— The task —
Output all entries precisely and leave out the pictures.

— Provided entries —
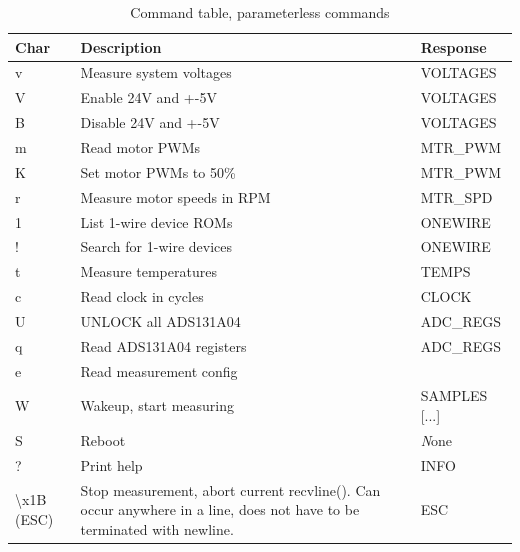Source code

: \documentclass{article}
\begin{document}

\begin{table}[H]
\begin{centering}
\begin{tabular}{|p{1.0cm}|p{7.8cm}|p{2.0cm}|}
\hline
{\bf Char} & {\bf Description}    & {\bf Response}\\ \hline
v & Measure system voltages       & VOLTAGES      \\ \hline
V & Enable 24V and +-5V           & VOLTAGES      \\ \hline
B & Disable 24V and +-5V          & VOLTAGES      \\ \hline
m & Read motor PWMs               & MTR\_PWM      \\ \hline
K & Set motor PWMs to 50\%        & MTR\_PWM      \\ \hline
r & Measure motor speeds in RPM   & MTR\_SPD      \\ \hline
1 & List 1-wire device ROMs       & ONEWIRE       \\ \hline
! & Search for 1-wire devices     & ONEWIRE       \\ \hline
t & Measure temperatures          & TEMPS         \\ \hline
c & Read clock in cycles          & CLOCK         \\ \hline
U & UNLOCK all ADS131A04          & ADC\_REGS     \\ \hline
q & Read ADS131A04 registers      & ADC\_REGS     \\ \hline
e & Read measurement config       &               \\ \hline
W & Wakeup, start measuring       & SAMPLES [...] \\ \hline
S & Reboot                        & {\emph None}  \\ \hline
? & Print help                    & INFO          \\ \hline
{\textbackslash}x1B (ESC)  &   Stop measurement, abort current recvline().
Can occur anywhere in a line, does not have to be terminated with newline. & ESC \\ \hline
\end{tabular}
\caption{Command table, parameterless commands}
\label{command_table_0}
\end{centering}
\end{table}
\end{document}

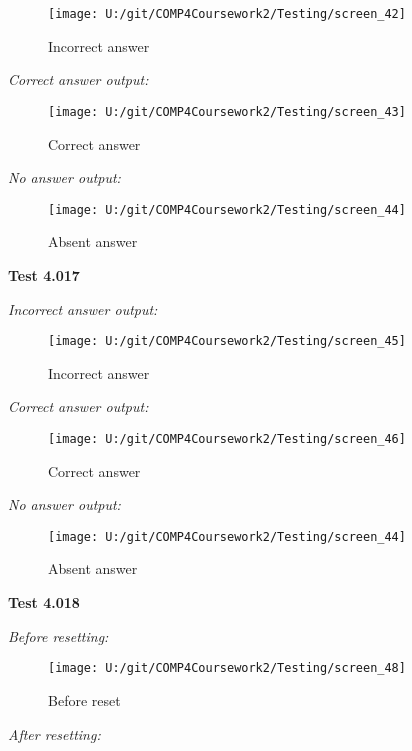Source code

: \begin{figure}[H]
    \label{fig: Second Screen}\caption{Incorrect answer}
    \texttt{[image: U:/git/COMP4Coursework2/Testing/screen\_42]}
\end{figure}

\textit{Correct answer output: }

\begin{figure}[H]
    \label{fig: Second Screen}\caption{Correct answer}
    \texttt{[image: U:/git/COMP4Coursework2/Testing/screen\_43]}
\end{figure}

\textit{No answer output: }

\begin{figure}[H]
    \label{fig: Second Screen}\caption{Absent answer}
    \texttt{[image: U:/git/COMP4Coursework2/Testing/screen\_44]}
\end{figure}

\textbf{Test 4.017}

\textit{Incorrect answer output: }

\begin{figure}[H]
    \label{fig: Second Screen}\caption{Incorrect answer}
    \texttt{[image: U:/git/COMP4Coursework2/Testing/screen\_45]}
\end{figure}

\textit{Correct answer output: }

\begin{figure}[H]
    \label{fig: Second Screen}\caption{Correct answer}
    \texttt{[image: U:/git/COMP4Coursework2/Testing/screen\_46]}
\end{figure}

\textit{No answer output: }

\begin{figure}[H]
    \label{fig: Second Screen}\caption{Absent answer}
    \texttt{[image: U:/git/COMP4Coursework2/Testing/screen\_44]}
\end{figure}

\textbf{Test 4.018}

\textit{Before resetting: }

\begin{figure}[H]
    \label{fig: Second Screen}\caption{Before reset}
    \texttt{[image: U:/git/COMP4Coursework2/Testing/screen\_48]}
\end{figure}

\textit{After resetting: }

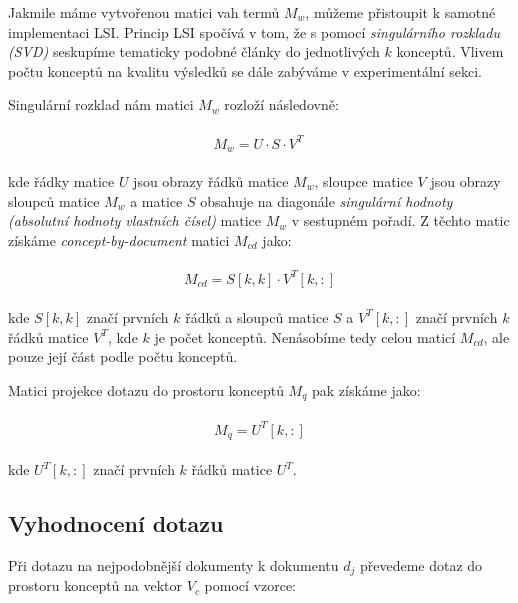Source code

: \documentclass[11pt]{scrartcl} %
\begin{document}
Jakmile máme vytvořenou matici vah termů $M_w$, můžeme přistoupit k samotné implementaci LSI. Princip LSI spočívá v tom, že s pomocí \emph{singulárního rozkladu (SVD)} seskupíme tematicky podobné články do jednotlivých $k$ konceptů. Vlivem počtu konceptů na kvalitu výsledků se dále zabýváme v experimentální sekci.

\bigskip 

Singulární rozklad nám matici $M_w$ rozloží následovně:

\begin{align}
	\begin{split}
		M_w = U \cdot S \cdot V^T
	\end{split}					
\label{eq:svd}\
\end{align}

kde řádky matice $U$ jsou obrazy řádků matice $M_w$, sloupce matice $V$ jsou obrazy sloupců matice $M_w$ a matice $S$ obsahuje na diagonále \emph{singulární hodnoty (absolutní hodnoty vlastních čísel)} matice $M_w$ v sestupném pořadí. Z těchto matic získáme \emph{concept-by-document} matici $M_{cd}$ jako:

\begin{align}
	\begin{split}
		M_{cd} = S[k,k] \cdot V^T[k,:]
	\end{split}					
\end{align}

kde $S[k,k]$ značí prvních $k$ řádků a sloupců matice $S$ a $V^T[k,:]$ značí prvních $k$ řádků matice $V^T$, kde $k$ je počet konceptů. Nenásobíme tedy celou maticí $M_{cd}$, ale pouze její část podle počtu konceptů.

\bigskip

Matici projekce dotazu do prostoru konceptů $M_q$ pak získáme jako:

\begin{align}
	\begin{split}
		M_q = U^T[k,:]
	\end{split}					
\end{align}

kde $U^T[k,:]$ značí prvních $k$ řádků matice $U^T$.

\subsection{Vyhodnocení dotazu}

Při dotazu na nejpodobnější dokumenty k dokumentu $d_j$ převedeme dotaz do prostoru konceptů na vektor $V_c$ pomocí vzorce:
\end{document}

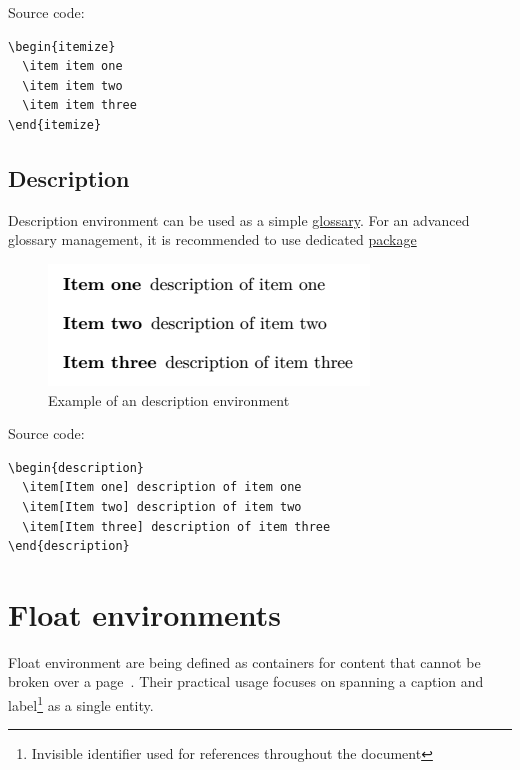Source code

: Source code:

\begin{Verbatim}
\begin{itemize}
  \item item one
  \item item two
  \item item three
\end{itemize} 
\end{Verbatim}

\subsection{Description}

Description environment can be used as a simple \hyperref[section:glossaries]{glossary}. For an advanced glossary management, it is recommended to use dedicated \hyperref[section:glossaries]{package}

\begin{figure}[H]
\centering
\includegraphics[scale=0.8]{content/LaTeX/figures/description_outcome_example.png}
\caption{Example of an description environment}
\label{fig:description_outcome_example}
\end{figure}

Source code:

\begin{Verbatim}
\begin{description}
  \item[Item one] description of item one
  \item[Item two] description of item two
  \item[Item three] description of item three
\end{description} 
\end{Verbatim}

\section{Float environments}

Float environment are being defined as containers for content that cannot be broken over a page~\cite{wiki_floats_figures_captions}. Their practical usage focuses on spanning a caption and label\footnote{Invisible identifier used for references throughout the document} as a single entity.\\

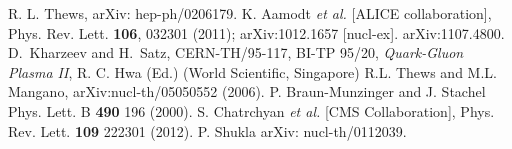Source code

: \documentclass[aps,prc,preprint,superscriptaddress,showpacs,showkeys]{revtex4-1}
\begin{document}
\begin{thebibliography}{100}
               R. L. Thews, arXiv: hep-ph/0206179.
 K. Aamodt {\it et al.} [ALICE collaboration], Phys. Rev. Lett. {\bf 106}, 032301 (2011);
          arXiv:1012.1657 [nucl-ex].
       arXiv:1107.4800.  
D.~Kharzeev and H.~Satz, CERN-TH/95-117, BI-TP 95/20,
         {\it Quark-Gluon Plasma II}, R. C. Hwa (Ed.) (World Scientific, Singapore)
 R.L. Thews and M.L. Mangano, arXiv:nucl-th/05050552 (2006).
 P. Braun-Munzinger and J. Stachel Phys. Lett. B {\bf 490} 196 (2000).
 S. Chatrchyan {\it et al.} [CMS Collaboration], Phys. Rev. Lett. {\bf 109} 222301 (2012). 
 P. Shukla arXiv: nucl-th/0112039. 
\end{thebibliography}
\end{document}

— Solution for this problem —
Source code

: \documentclass{article}
\begin{document}

\begin{table}[H]
\begin{centering}
\begin{tabular}{|p{1.0cm}|p{7.8cm}|p{2.0cm}|}
\hline
{\bf Char} & {\bf Description}    & {\bf Response}\\ \hline
v & Measure system voltages       & VOLTAGES      \\ \hline
V & Enable 24V and +-5V           & VOLTAGES      \\ \hline
B & Disable 24V and +-5V          & VOLTAGES      \\ \hline
m & Read motor PWMs               & MTR\_PWM      \\ \hline
K & Set motor PWMs to 50\%        & MTR\_PWM      \\ \hline
r & Measure motor speeds in RPM   & MTR\_SPD      \\ \hline
1 & List 1-wire device ROMs       & ONEWIRE       \\ \hline
! & Search for 1-wire devices     & ONEWIRE       \\ \hline
t & Measure temperatures          & TEMPS         \\ \hline
c & Read clock in cycles          & CLOCK         \\ \hline
U & UNLOCK all ADS131A04          & ADC\_REGS     \\ \hline
q & Read ADS131A04 registers      & ADC\_REGS     \\ \hline
e & Read measurement config       &               \\ \hline
W & Wakeup, start measuring       & SAMPLES [...] \\ \hline
S & Reboot                        & {\emph None}  \\ \hline
? & Print help                    & INFO          \\ \hline
{\textbackslash}x1B (ESC)  &   Stop measurement, abort current recvline().
Can occur anywhere in a line, does not have to be terminated with newline. & ESC \\ \hline
\end{tabular}
\caption{Command table, parameterless commands}
\label{command_table_0}
\end{centering}
\end{table}
\end{document}

Source code

: \begin{figure}[H]
    \label{fig: Second Screen}\caption{Incorrect answer}
    \texttt{[image: U:/git/COMP4Coursework2/Testing/screen\_42]}
\end{figure}

\textit{Correct answer output: }

\begin{figure}[H]
    \label{fig: Second Screen}\caption{Correct answer}
    \texttt{[image: U:/git/COMP4Coursework2/Testing/screen\_43]}
\end{figure}

\textit{No answer output: }

\begin{figure}[H]
    \label{fig: Second Screen}\caption{Absent answer}
    \texttt{[image: U:/git/COMP4Coursework2/Testing/screen\_44]}
\end{figure}

\textbf{Test 4.017}

\textit{Incorrect answer output: }

\begin{figure}[H]
    \label{fig: Second Screen}\caption{Incorrect answer}
    \texttt{[image: U:/git/COMP4Coursework2/Testing/screen\_45]}
\end{figure}

\textit{Correct answer output: }

\begin{figure}[H]
    \label{fig: Second Screen}\caption{Correct answer}
    \texttt{[image: U:/git/COMP4Coursework2/Testing/screen\_46]}
\end{figure}

\textit{No answer output: }

\begin{figure}[H]
    \label{fig: Second Screen}\caption{Absent answer}
    \texttt{[image: U:/git/COMP4Coursework2/Testing/screen\_44]}
\end{figure}

\textbf{Test 4.018}

\textit{Before resetting: }

\begin{figure}[H]
    \label{fig: Second Screen}\caption{Before reset}
    \texttt{[image: U:/git/COMP4Coursework2/Testing/screen\_48]}
\end{figure}

\textit{After resetting: }

Source code

: \documentclass[11pt]{scrartcl} %
\begin{document}
Jakmile máme vytvořenou matici vah termů $M_w$, můžeme přistoupit k samotné implementaci LSI. Princip LSI spočívá v tom, že s pomocí \emph{singulárního rozkladu (SVD)} seskupíme tematicky podobné články do jednotlivých $k$ konceptů. Vlivem počtu konceptů na kvalitu výsledků se dále zabýváme v experimentální sekci.

\bigskip 

Singulární rozklad nám matici $M_w$ rozloží následovně:

\begin{align}
	\begin{split}
		M_w = U \cdot S \cdot V^T
	\end{split}					
\label{eq:svd}\
\end{align}

kde řádky matice $U$ jsou obrazy řádků matice $M_w$, sloupce matice $V$ jsou obrazy sloupců matice $M_w$ a matice $S$ obsahuje na diagonále \emph{singulární hodnoty (absolutní hodnoty vlastních čísel)} matice $M_w$ v sestupném pořadí. Z těchto matic získáme \emph{concept-by-document} matici $M_{cd}$ jako:

\begin{align}
	\begin{split}
		M_{cd} = S[k,k] \cdot V^T[k,:]
	\end{split}					
\end{align}

kde $S[k,k]$ značí prvních $k$ řádků a sloupců matice $S$ a $V^T[k,:]$ značí prvních $k$ řádků matice $V^T$, kde $k$ je počet konceptů. Nenásobíme tedy celou maticí $M_{cd}$, ale pouze její část podle počtu konceptů.

\bigskip

Matici projekce dotazu do prostoru konceptů $M_q$ pak získáme jako:

\begin{align}
	\begin{split}
		M_q = U^T[k,:]
	\end{split}					
\end{align}

kde $U^T[k,:]$ značí prvních $k$ řádků matice $U^T$.

\subsection{Vyhodnocení dotazu}

Při dotazu na nejpodobnější dokumenty k dokumentu $d_j$ převedeme dotaz do prostoru konceptů na vektor $V_c$ pomocí vzorce:
\end{document}

Source code

: Source code:

\begin{Verbatim}
\begin{itemize}
  \item item one
  \item item two
  \item item three
\end{itemize} 
\end{Verbatim}

\subsection{Description}

Description environment can be used as a simple \hyperref[section:glossaries]{glossary}. For an advanced glossary management, it is recommended to use dedicated \hyperref[section:glossaries]{package}

\begin{figure}[H]
\centering
\includegraphics[scale=0.8]{content/LaTeX/figures/description_outcome_example.png}
\caption{Example of an description environment}
\label{fig:description_outcome_example}
\end{figure}

Source code:

\begin{Verbatim}
\begin{description}
  \item[Item one] description of item one
  \item[Item two] description of item two
  \item[Item three] description of item three
\end{description} 
\end{Verbatim}

\section{Float environments}

Float environment are being defined as containers for content that cannot be broken over a page~\cite{wiki_floats_figures_captions}. Their practical usage focuses on spanning a caption and label\footnote{Invisible identifier used for references throughout the document} as a single entity.\\

Source code

: \documentclass[aps,prc,preprint,superscriptaddress,showpacs,showkeys]{revtex4-1}
\begin{document}
\begin{thebibliography}{100}
               R. L. Thews, arXiv: hep-ph/0206179.
 K. Aamodt {\it et al.} [ALICE collaboration], Phys. Rev. Lett. {\bf 106}, 032301 (2011);
          arXiv:1012.1657 [nucl-ex].
       arXiv:1107.4800.  
D.~Kharzeev and H.~Satz, CERN-TH/95-117, BI-TP 95/20,
         {\it Quark-Gluon Plasma II}, R. C. Hwa (Ed.) (World Scientific, Singapore)
 R.L. Thews and M.L. Mangano, arXiv:nucl-th/05050552 (2006).
 P. Braun-Munzinger and J. Stachel Phys. Lett. B {\bf 490} 196 (2000).
 S. Chatrchyan {\it et al.} [CMS Collaboration], Phys. Rev. Lett. {\bf 109} 222301 (2012). 
 P. Shukla arXiv: nucl-th/0112039. 
\end{thebibliography}
\end{document}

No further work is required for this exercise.